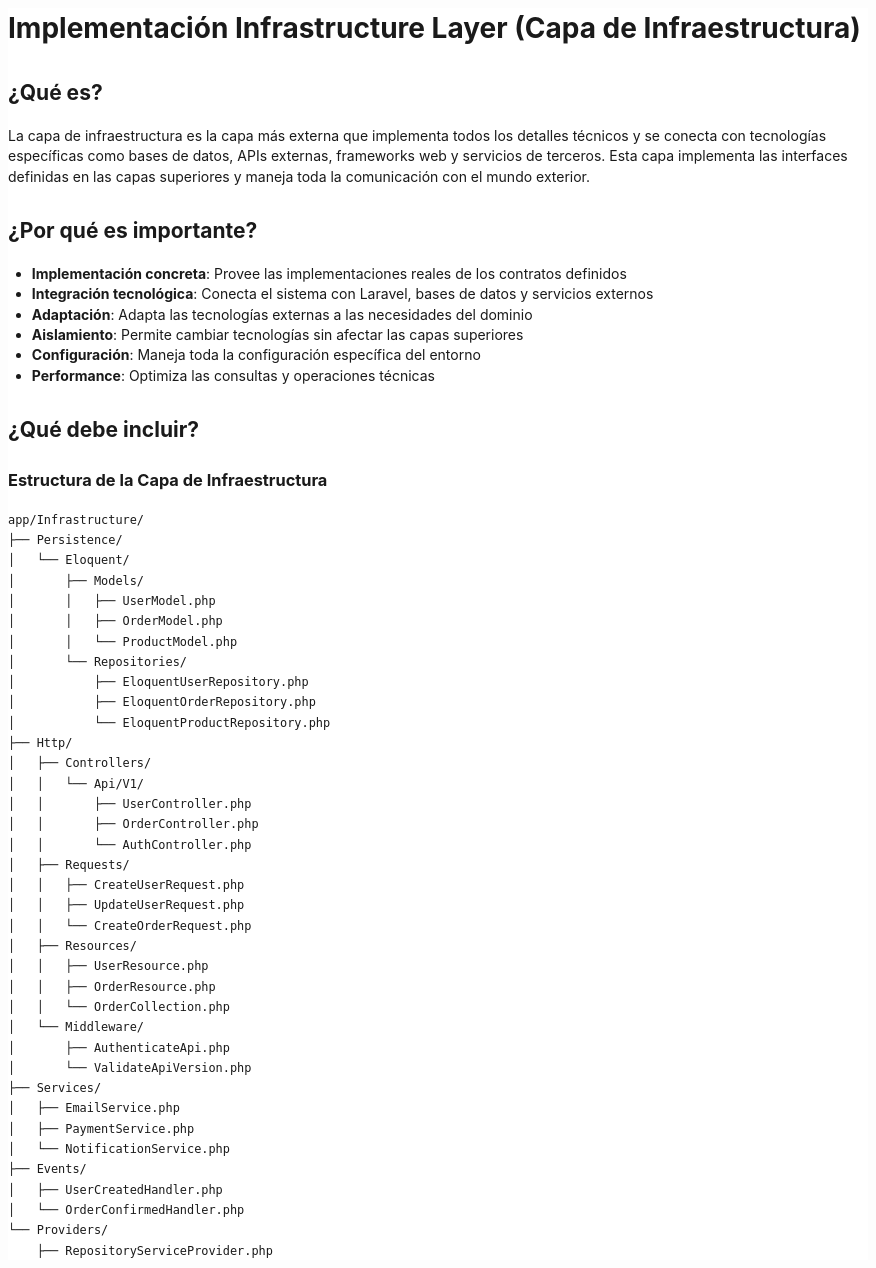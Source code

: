 # Implementación Infrastructure Layer (Capa de Infraestructura)

## ¿Qué es?

La capa de infraestructura es la capa más externa que implementa todos los detalles técnicos y se conecta con tecnologías específicas como bases de datos, APIs externas, frameworks web y servicios de terceros. Esta capa implementa las interfaces definidas en las capas superiores y maneja toda la comunicación con el mundo exterior.

## ¿Por qué es importante?

- **Implementación concreta**: Provee las implementaciones reales de los contratos definidos
- **Integración tecnológica**: Conecta el sistema con Laravel, bases de datos y servicios externos
- **Adaptación**: Adapta las tecnologías externas a las necesidades del dominio
- **Aislamiento**: Permite cambiar tecnologías sin afectar las capas superiores
- **Configuración**: Maneja toda la configuración específica del entorno
- **Performance**: Optimiza las consultas y operaciones técnicas

## ¿Qué debe incluir?

### Estructura de la Capa de Infraestructura

```
app/Infrastructure/
├── Persistence/
│   └── Eloquent/
│       ├── Models/
│       │   ├── UserModel.php
│       │   ├── OrderModel.php
│       │   └── ProductModel.php
│       └── Repositories/
│           ├── EloquentUserRepository.php
│           ├── EloquentOrderRepository.php
│           └── EloquentProductRepository.php
├── Http/
│   ├── Controllers/
│   │   └── Api/V1/
│   │       ├── UserController.php
│   │       ├── OrderController.php
│   │       └── AuthController.php
│   ├── Requests/
│   │   ├── CreateUserRequest.php
│   │   ├── UpdateUserRequest.php
│   │   └── CreateOrderRequest.php
│   ├── Resources/
│   │   ├── UserResource.php
│   │   ├── OrderResource.php
│   │   └── OrderCollection.php
│   └── Middleware/
│       ├── AuthenticateApi.php
│       └── ValidateApiVersion.php
├── Services/
│   ├── EmailService.php
│   ├── PaymentService.php
│   └── NotificationService.php
├── Events/
│   ├── UserCreatedHandler.php
│   └── OrderConfirmedHandler.php
└── Providers/
    ├── RepositoryServiceProvider.php
```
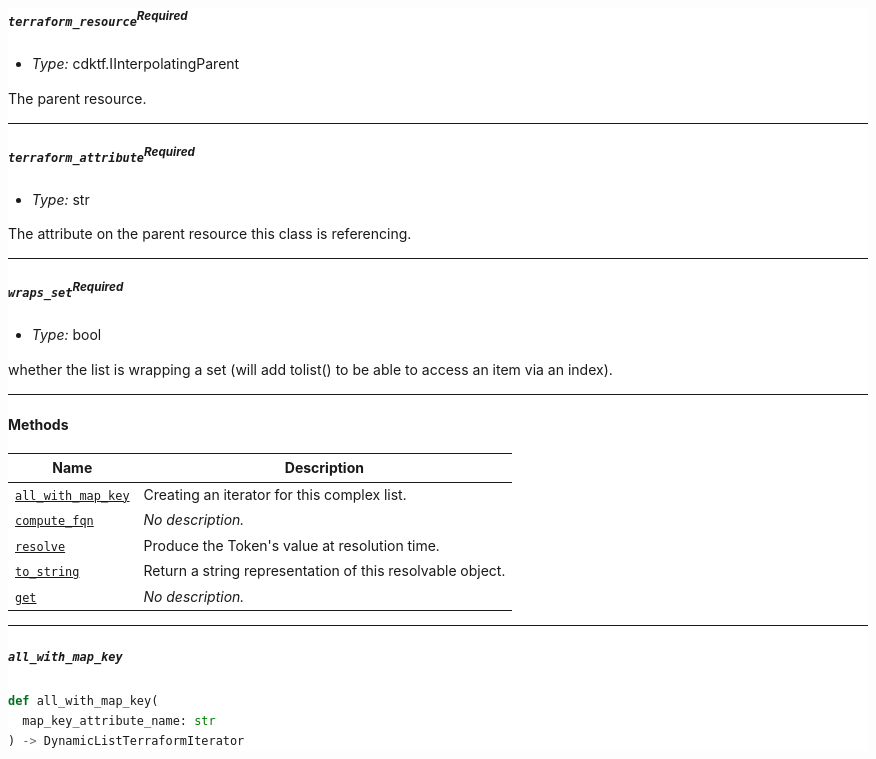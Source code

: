 
##### `terraform_resource`<sup>Required</sup> <a name="terraform_resource" id="@cdktf/provider-databricks.dataDatabricksRegisteredModel.DataDatabricksRegisteredModelModelInfoList.Initializer.parameter.terraformResource"></a>

- *Type:* cdktf.IInterpolatingParent

The parent resource.

---

##### `terraform_attribute`<sup>Required</sup> <a name="terraform_attribute" id="@cdktf/provider-databricks.dataDatabricksRegisteredModel.DataDatabricksRegisteredModelModelInfoList.Initializer.parameter.terraformAttribute"></a>

- *Type:* str

The attribute on the parent resource this class is referencing.

---

##### `wraps_set`<sup>Required</sup> <a name="wraps_set" id="@cdktf/provider-databricks.dataDatabricksRegisteredModel.DataDatabricksRegisteredModelModelInfoList.Initializer.parameter.wrapsSet"></a>

- *Type:* bool

whether the list is wrapping a set (will add tolist() to be able to access an item via an index).

---

#### Methods <a name="Methods" id="Methods"></a>

| **Name** | **Description** |
| --- | --- |
| <code><a href="#@cdktf/provider-databricks.dataDatabricksRegisteredModel.DataDatabricksRegisteredModelModelInfoList.allWithMapKey">all_with_map_key</a></code> | Creating an iterator for this complex list. |
| <code><a href="#@cdktf/provider-databricks.dataDatabricksRegisteredModel.DataDatabricksRegisteredModelModelInfoList.computeFqn">compute_fqn</a></code> | *No description.* |
| <code><a href="#@cdktf/provider-databricks.dataDatabricksRegisteredModel.DataDatabricksRegisteredModelModelInfoList.resolve">resolve</a></code> | Produce the Token's value at resolution time. |
| <code><a href="#@cdktf/provider-databricks.dataDatabricksRegisteredModel.DataDatabricksRegisteredModelModelInfoList.toString">to_string</a></code> | Return a string representation of this resolvable object. |
| <code><a href="#@cdktf/provider-databricks.dataDatabricksRegisteredModel.DataDatabricksRegisteredModelModelInfoList.get">get</a></code> | *No description.* |

---

##### `all_with_map_key` <a name="all_with_map_key" id="@cdktf/provider-databricks.dataDatabricksRegisteredModel.DataDatabricksRegisteredModelModelInfoList.allWithMapKey"></a>

```python
def all_with_map_key(
  map_key_attribute_name: str
) -> DynamicListTerraformIterator
```
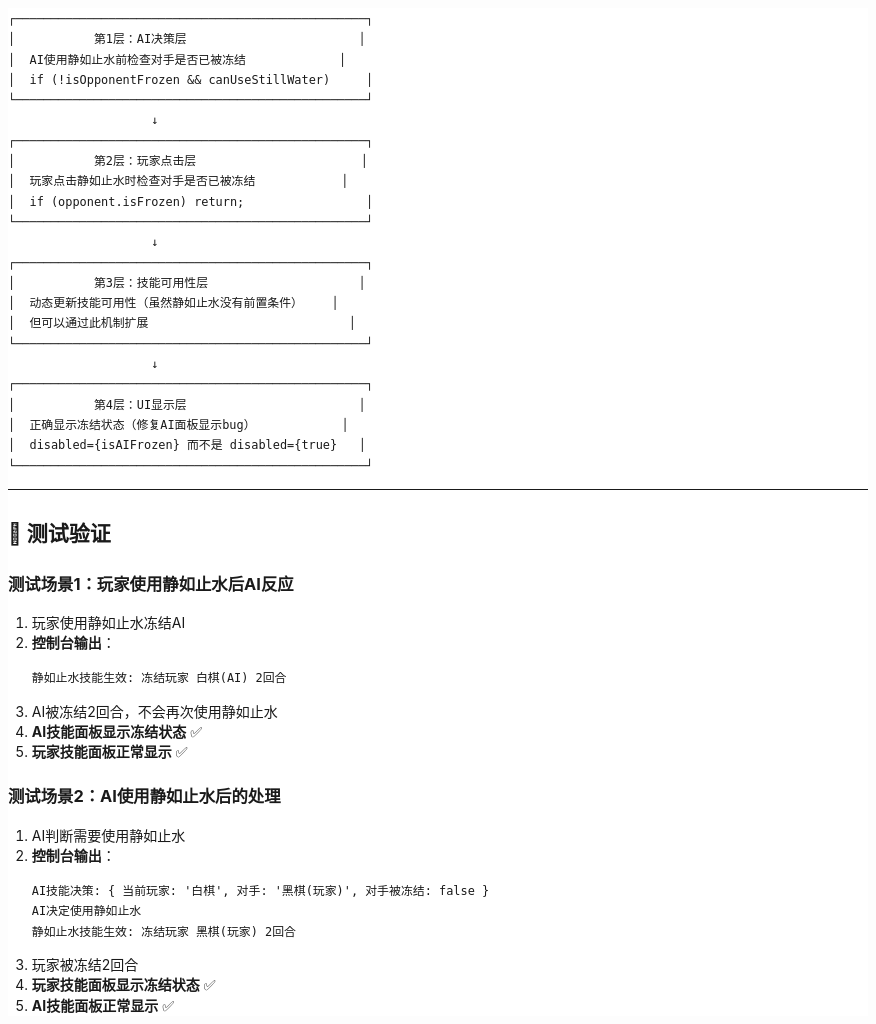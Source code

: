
 ```
┌─────────────────────────────────────────────────┐
│           第1层：AI决策层                        │
│  AI使用静如止水前检查对手是否已被冻结             │
│  if (!isOpponentFrozen && canUseStillWater)     │
└─────────────────────────────────────────────────┘
                    ↓
┌─────────────────────────────────────────────────┐
│           第2层：玩家点击层                       │
│  玩家点击静如止水时检查对手是否已被冻结            │
│  if (opponent.isFrozen) return;                 │
└─────────────────────────────────────────────────┘
                    ↓
┌─────────────────────────────────────────────────┐
│           第3层：技能可用性层                     │
│  动态更新技能可用性（虽然静如止水没有前置条件）    │
│  但可以通过此机制扩展                            │
└─────────────────────────────────────────────────┘
                    ↓
┌─────────────────────────────────────────────────┐
│           第4层：UI显示层                        │
│  正确显示冻结状态（修复AI面板显示bug）            │
│  disabled={isAIFrozen} 而不是 disabled={true}   │
└─────────────────────────────────────────────────┘
```

---

## 🧪 测试验证

### 测试场景1：玩家使用静如止水后AI反应
1. 玩家使用静如止水冻结AI
2. **控制台输出**：
   ```
   静如止水技能生效: 冻结玩家 白棋(AI) 2回合
   ```
3. AI被冻结2回合，不会再次使用静如止水
4. **AI技能面板显示冻结状态** ✅
5. **玩家技能面板正常显示** ✅

### 测试场景2：AI使用静如止水后的处理
1. AI判断需要使用静如止水
2. **控制台输出**：
   ```
   AI技能决策: { 当前玩家: '白棋', 对手: '黑棋(玩家)', 对手被冻结: false }
   AI决定使用静如止水
   静如止水技能生效: 冻结玩家 黑棋(玩家) 2回合
   ```
3. 玩家被冻结2回合
4. **玩家技能面板显示冻结状态** ✅
5. **AI技能面板正常显示** ✅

**Task prompt**
Nothing but an exact copy of the data above, minus its pictures, should appear in the response.

**Written answer**
Source code

: # Implementación Infrastructure Layer (Capa de Infraestructura)

## ¿Qué es?

La capa de infraestructura es la capa más externa que implementa todos los detalles técnicos y se conecta con tecnologías específicas como bases de datos, APIs externas, frameworks web y servicios de terceros. Esta capa implementa las interfaces definidas en las capas superiores y maneja toda la comunicación con el mundo exterior.

## ¿Por qué es importante?

- **Implementación concreta**: Provee las implementaciones reales de los contratos definidos
- **Integración tecnológica**: Conecta el sistema con Laravel, bases de datos y servicios externos
- **Adaptación**: Adapta las tecnologías externas a las necesidades del dominio
- **Aislamiento**: Permite cambiar tecnologías sin afectar las capas superiores
- **Configuración**: Maneja toda la configuración específica del entorno
- **Performance**: Optimiza las consultas y operaciones técnicas

## ¿Qué debe incluir?

### Estructura de la Capa de Infraestructura

```
app/Infrastructure/
├── Persistence/
│   └── Eloquent/
│       ├── Models/
│       │   ├── UserModel.php
│       │   ├── OrderModel.php
│       │   └── ProductModel.php
│       └── Repositories/
│           ├── EloquentUserRepository.php
│           ├── EloquentOrderRepository.php
│           └── EloquentProductRepository.php
├── Http/
│   ├── Controllers/
│   │   └── Api/V1/
│   │       ├── UserController.php
│   │       ├── OrderController.php
│   │       └── AuthController.php
│   ├── Requests/
│   │   ├── CreateUserRequest.php
│   │   ├── UpdateUserRequest.php
│   │   └── CreateOrderRequest.php
│   ├── Resources/
│   │   ├── UserResource.php
│   │   ├── OrderResource.php
│   │   └── OrderCollection.php
│   └── Middleware/
│       ├── AuthenticateApi.php
│       └── ValidateApiVersion.php
├── Services/
│   ├── EmailService.php
│   ├── PaymentService.php
│   └── NotificationService.php
├── Events/
│   ├── UserCreatedHandler.php
│   └── OrderConfirmedHandler.php
└── Providers/
    ├── RepositoryServiceProvider.php
```
Source code

: 
##### `terraform_resource`<sup>Required</sup> <a name="terraform_resource" id="@cdktf/provider-databricks.dataDatabricksRegisteredModel.DataDatabricksRegisteredModelModelInfoList.Initializer.parameter.terraformResource"></a>

- *Type:* cdktf.IInterpolatingParent

The parent resource.

---

##### `terraform_attribute`<sup>Required</sup> <a name="terraform_attribute" id="@cdktf/provider-databricks.dataDatabricksRegisteredModel.DataDatabricksRegisteredModelModelInfoList.Initializer.parameter.terraformAttribute"></a>

- *Type:* str

The attribute on the parent resource this class is referencing.

---

##### `wraps_set`<sup>Required</sup> <a name="wraps_set" id="@cdktf/provider-databricks.dataDatabricksRegisteredModel.DataDatabricksRegisteredModelModelInfoList.Initializer.parameter.wrapsSet"></a>

- *Type:* bool

whether the list is wrapping a set (will add tolist() to be able to access an item via an index).

---

#### Methods <a name="Methods" id="Methods"></a>

| **Name** | **Description** |
| --- | --- |
| <code><a href="#@cdktf/provider-databricks.dataDatabricksRegisteredModel.DataDatabricksRegisteredModelModelInfoList.allWithMapKey">all_with_map_key</a></code> | Creating an iterator for this complex list. |
| <code><a href="#@cdktf/provider-databricks.dataDatabricksRegisteredModel.DataDatabricksRegisteredModelModelInfoList.computeFqn">compute_fqn</a></code> | *No description.* |
| <code><a href="#@cdktf/provider-databricks.dataDatabricksRegisteredModel.DataDatabricksRegisteredModelModelInfoList.resolve">resolve</a></code> | Produce the Token's value at resolution time. |
| <code><a href="#@cdktf/provider-databricks.dataDatabricksRegisteredModel.DataDatabricksRegisteredModelModelInfoList.toString">to_string</a></code> | Return a string representation of this resolvable object. |
| <code><a href="#@cdktf/provider-databricks.dataDatabricksRegisteredModel.DataDatabricksRegisteredModelModelInfoList.get">get</a></code> | *No description.* |

---

##### `all_with_map_key` <a name="all_with_map_key" id="@cdktf/provider-databricks.dataDatabricksRegisteredModel.DataDatabricksRegisteredModelModelInfoList.allWithMapKey"></a>

```python
def all_with_map_key(
  map_key_attribute_name: str
) -> DynamicListTerraformIterator
```
Source code

:
 ```
┌─────────────────────────────────────────────────┐
│           第1层：AI决策层                        │
│  AI使用静如止水前检查对手是否已被冻结             │
│  if (!isOpponentFrozen && canUseStillWater)     │
└─────────────────────────────────────────────────┘
                    ↓
┌─────────────────────────────────────────────────┐
│           第2层：玩家点击层                       │
│  玩家点击静如止水时检查对手是否已被冻结            │
│  if (opponent.isFrozen) return;                 │
└─────────────────────────────────────────────────┘
                    ↓
┌─────────────────────────────────────────────────┐
│           第3层：技能可用性层                     │
│  动态更新技能可用性（虽然静如止水没有前置条件）    │
│  但可以通过此机制扩展                            │
└─────────────────────────────────────────────────┘
                    ↓
┌─────────────────────────────────────────────────┐
│           第4层：UI显示层                        │
│  正确显示冻结状态（修复AI面板显示bug）            │
│  disabled={isAIFrozen} 而不是 disabled={true}   │
└─────────────────────────────────────────────────┘
```

---

## 🧪 测试验证

### 测试场景1：玩家使用静如止水后AI反应
1. 玩家使用静如止水冻结AI
2. **控制台输出**：
   ```
   静如止水技能生效: 冻结玩家 白棋(AI) 2回合
   ```
3. AI被冻结2回合，不会再次使用静如止水
4. **AI技能面板显示冻结状态** ✅
5. **玩家技能面板正常显示** ✅

### 测试场景2：AI使用静如止水后的处理
1. AI判断需要使用静如止水
2. **控制台输出**：
   ```
   AI技能决策: { 当前玩家: '白棋', 对手: '黑棋(玩家)', 对手被冻结: false }
   AI决定使用静如止水
   静如止水技能生效: 冻结玩家 黑棋(玩家) 2回合
   ```
3. 玩家被冻结2回合
4. **玩家技能面板显示冻结状态** ✅
5. **AI技能面板正常显示** ✅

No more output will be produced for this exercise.